The merits of learning from mistakes as well as successes
Indeed, if Thomas Edison had not viewed his thousands of failed attempts at inventing the light bulb as opportunities to learn, he could have stopped just one attempt away from succeeding to invent one of the world's most valuable inventions.
Although children have a long time before they have to deal with disappointments such as missing out to another candidate on a job interview or still having a low house deposit pot after years of hard work and saving, preparing them to draw the positives from their successes and failures will help them on the path to becoming well informed and well rounded individuals.
Whether it involves bouncing back from not being picked for a leading role in the Christmas nativity or celebrating outstanding SATs results, children may come to learn patience and perseverance from their 'failure' and take on the idea that hard work definitely pays off from their successes.
A fact sheet compiled by the Ohio State University gives parents the following guidance in their publication entitled 'Helping Children Achieve Success and Learn from Failure.'
- Provide guidance for your child. Children need to know that success and failures are a part of life. Knowing how to get back up and try again after a failure is an important lesson.
- Celebrate and discuss successes. Help your child see what he or she has done to enable a particular success.
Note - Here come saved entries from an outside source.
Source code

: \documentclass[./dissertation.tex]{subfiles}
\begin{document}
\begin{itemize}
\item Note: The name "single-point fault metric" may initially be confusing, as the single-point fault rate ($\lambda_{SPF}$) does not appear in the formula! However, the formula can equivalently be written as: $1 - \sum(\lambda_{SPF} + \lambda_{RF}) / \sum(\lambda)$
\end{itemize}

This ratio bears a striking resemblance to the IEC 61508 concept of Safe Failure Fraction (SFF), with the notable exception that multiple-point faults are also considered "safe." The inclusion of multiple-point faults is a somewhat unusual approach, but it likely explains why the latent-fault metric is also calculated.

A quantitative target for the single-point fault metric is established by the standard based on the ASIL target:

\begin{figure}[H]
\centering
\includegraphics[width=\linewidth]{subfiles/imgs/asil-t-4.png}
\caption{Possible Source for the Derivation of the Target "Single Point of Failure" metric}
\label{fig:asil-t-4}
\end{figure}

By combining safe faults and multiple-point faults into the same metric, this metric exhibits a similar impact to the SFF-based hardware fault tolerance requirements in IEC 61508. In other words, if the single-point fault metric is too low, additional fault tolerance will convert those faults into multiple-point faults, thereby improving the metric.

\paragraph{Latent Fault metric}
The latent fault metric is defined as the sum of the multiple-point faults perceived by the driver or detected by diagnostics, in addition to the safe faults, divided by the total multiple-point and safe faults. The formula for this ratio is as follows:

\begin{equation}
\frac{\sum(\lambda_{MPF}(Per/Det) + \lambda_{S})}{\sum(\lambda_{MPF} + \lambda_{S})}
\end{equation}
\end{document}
- Be a role model for your child. Let your child observe you experiencing successes and failures. Through these observations your child will learn how you handle the emotions that accompany success and failure.
- Help your child learn to deal with his or her emotions. Children may experience joy, pride, guilt, shame, sadness, or a host of other emotions. Children need to talk about their feelings and emotions. Parents can help children learn how to express their emotions in a socially acceptable way.
- Help your child to develop positive social relationships that can provide support when things go wrong. Other caring adults and friends can also provide guidance and direction in a child's life. They can serve as role models. Your child can observe how they respond to success and failure.